Question

An 80.0 -kg pilot in an aircraft moving at a constant speed of \(500 . \mathrm{m} / \mathrm{s}\) pulls out of a vertical dive along an arc of a circle of radius \(4000 . \mathrm{m} .\) a) Find the centripetal acceleration and the centripetal force acting on the pilot. b) What is the pilot's apparent weight at the bottom of the dive?

Short answer

Answer: The pilot's centripetal acceleration is 62.5 m/s², the centripetal force is 5000 N, and the apparent weight at the bottom of the dive is approximately 5784.8 N.

Step-by-step solution

Calculate the centripetal acceleration

We can find the centripetal acceleration using the formula \(a_c = \frac{v^2}{r}\), where \(v = 500\,\text{m/s}\) and \(r = 4000\,\text{m}\). $$ a_c = \frac{(500\,\text{m/s})^2}{4000\,\text{m}} = \frac{250000\,\text{m²/s²}}{4000\,\text{m}} = 62.5\,\text{m/s²}. $$ So, the centripetal acceleration is \(62.5\,\text{m/s²}\).

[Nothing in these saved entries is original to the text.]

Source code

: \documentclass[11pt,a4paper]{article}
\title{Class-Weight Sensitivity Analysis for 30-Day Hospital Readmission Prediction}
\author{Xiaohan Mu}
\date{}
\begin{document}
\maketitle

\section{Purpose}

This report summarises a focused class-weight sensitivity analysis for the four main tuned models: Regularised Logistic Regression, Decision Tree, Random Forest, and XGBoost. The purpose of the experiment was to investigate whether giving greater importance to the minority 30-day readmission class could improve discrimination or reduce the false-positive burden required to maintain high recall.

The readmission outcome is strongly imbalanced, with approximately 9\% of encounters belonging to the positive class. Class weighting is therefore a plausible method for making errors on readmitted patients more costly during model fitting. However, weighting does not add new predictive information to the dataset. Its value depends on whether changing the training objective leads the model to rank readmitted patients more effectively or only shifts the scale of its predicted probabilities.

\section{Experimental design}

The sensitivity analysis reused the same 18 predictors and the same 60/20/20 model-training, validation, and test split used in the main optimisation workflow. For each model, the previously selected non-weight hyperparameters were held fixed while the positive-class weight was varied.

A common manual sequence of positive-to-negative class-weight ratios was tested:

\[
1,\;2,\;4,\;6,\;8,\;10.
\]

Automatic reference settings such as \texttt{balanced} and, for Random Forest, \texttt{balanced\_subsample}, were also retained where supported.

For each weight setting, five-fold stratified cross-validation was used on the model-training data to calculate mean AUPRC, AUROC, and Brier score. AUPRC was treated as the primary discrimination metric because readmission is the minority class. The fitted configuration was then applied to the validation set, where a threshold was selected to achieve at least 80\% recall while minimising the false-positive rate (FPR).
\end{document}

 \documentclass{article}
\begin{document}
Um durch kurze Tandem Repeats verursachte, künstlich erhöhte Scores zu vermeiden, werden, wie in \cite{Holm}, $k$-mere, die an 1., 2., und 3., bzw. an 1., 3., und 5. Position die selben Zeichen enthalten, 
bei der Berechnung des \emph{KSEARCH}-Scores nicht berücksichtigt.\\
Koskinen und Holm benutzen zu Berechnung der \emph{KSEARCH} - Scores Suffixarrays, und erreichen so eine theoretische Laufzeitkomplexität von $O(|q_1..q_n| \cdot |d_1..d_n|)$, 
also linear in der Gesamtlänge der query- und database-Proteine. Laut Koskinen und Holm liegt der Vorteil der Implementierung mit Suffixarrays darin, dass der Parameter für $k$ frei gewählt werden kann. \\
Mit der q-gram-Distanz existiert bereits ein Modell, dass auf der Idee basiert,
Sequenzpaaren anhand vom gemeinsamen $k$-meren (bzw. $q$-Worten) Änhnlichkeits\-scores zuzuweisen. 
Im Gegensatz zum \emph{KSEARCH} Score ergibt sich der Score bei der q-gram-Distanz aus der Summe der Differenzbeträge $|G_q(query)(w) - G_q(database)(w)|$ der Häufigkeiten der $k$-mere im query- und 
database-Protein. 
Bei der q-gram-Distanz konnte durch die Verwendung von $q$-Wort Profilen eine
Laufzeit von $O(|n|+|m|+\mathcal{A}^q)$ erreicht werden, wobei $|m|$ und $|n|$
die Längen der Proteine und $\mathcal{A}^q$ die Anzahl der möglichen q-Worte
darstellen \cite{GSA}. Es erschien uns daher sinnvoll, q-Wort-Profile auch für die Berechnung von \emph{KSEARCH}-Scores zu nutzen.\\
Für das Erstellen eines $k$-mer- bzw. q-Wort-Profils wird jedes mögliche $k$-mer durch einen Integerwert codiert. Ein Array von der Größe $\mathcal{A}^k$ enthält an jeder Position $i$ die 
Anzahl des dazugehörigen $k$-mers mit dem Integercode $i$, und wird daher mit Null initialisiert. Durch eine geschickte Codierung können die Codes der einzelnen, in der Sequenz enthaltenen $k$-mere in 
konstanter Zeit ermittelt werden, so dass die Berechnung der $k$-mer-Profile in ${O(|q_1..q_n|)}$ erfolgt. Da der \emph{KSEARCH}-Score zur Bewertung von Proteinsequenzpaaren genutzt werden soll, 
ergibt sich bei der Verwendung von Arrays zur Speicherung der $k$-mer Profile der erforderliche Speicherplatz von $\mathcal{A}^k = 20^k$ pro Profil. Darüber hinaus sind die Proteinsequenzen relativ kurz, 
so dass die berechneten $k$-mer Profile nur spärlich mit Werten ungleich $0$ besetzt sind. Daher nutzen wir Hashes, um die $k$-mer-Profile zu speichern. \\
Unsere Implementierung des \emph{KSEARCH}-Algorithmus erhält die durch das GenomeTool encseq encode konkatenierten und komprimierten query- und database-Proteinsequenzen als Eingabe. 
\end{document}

Calculate the centripetal force

Now, we can find the centripetal force using the formula \(F_c = m \times a_c\), where \(m = 80.0\,\text{kg}\) and \(a_c = 62.5\,\text{m/s²}\). $$ F_c = (80.0\,\text{kg}) × (62.5\,\text{m/s²}) = 5000\,\text{N}. $$ Therefore, the centripetal force acting on the pilot is \(5000\,\text{N}\).

Calculate the pilot's apparent weight

Finally, we find the pilot's apparent weight at the bottom of the dive using the formula \(W_{apparent} = m(g + a_c)\), where \(m = 80.0\,\text{kg}\), \(g = 9.81\,\text{m/s²}\), and \(a_c = 62.5\,\text{m/s²}\). $$ W_{apparent} = (80.0\,\text{kg})[ (9.81\,\text{m/s²}) + (62.5\,\text{m/s²})] = (80.0\,\text{kg})(72.31\,\text{m/s²}) = 5784.8\,\text{N}. $$ So, the pilot's apparent weight at the bottom of the dive is approximately \(5784.8\,\text{N}\).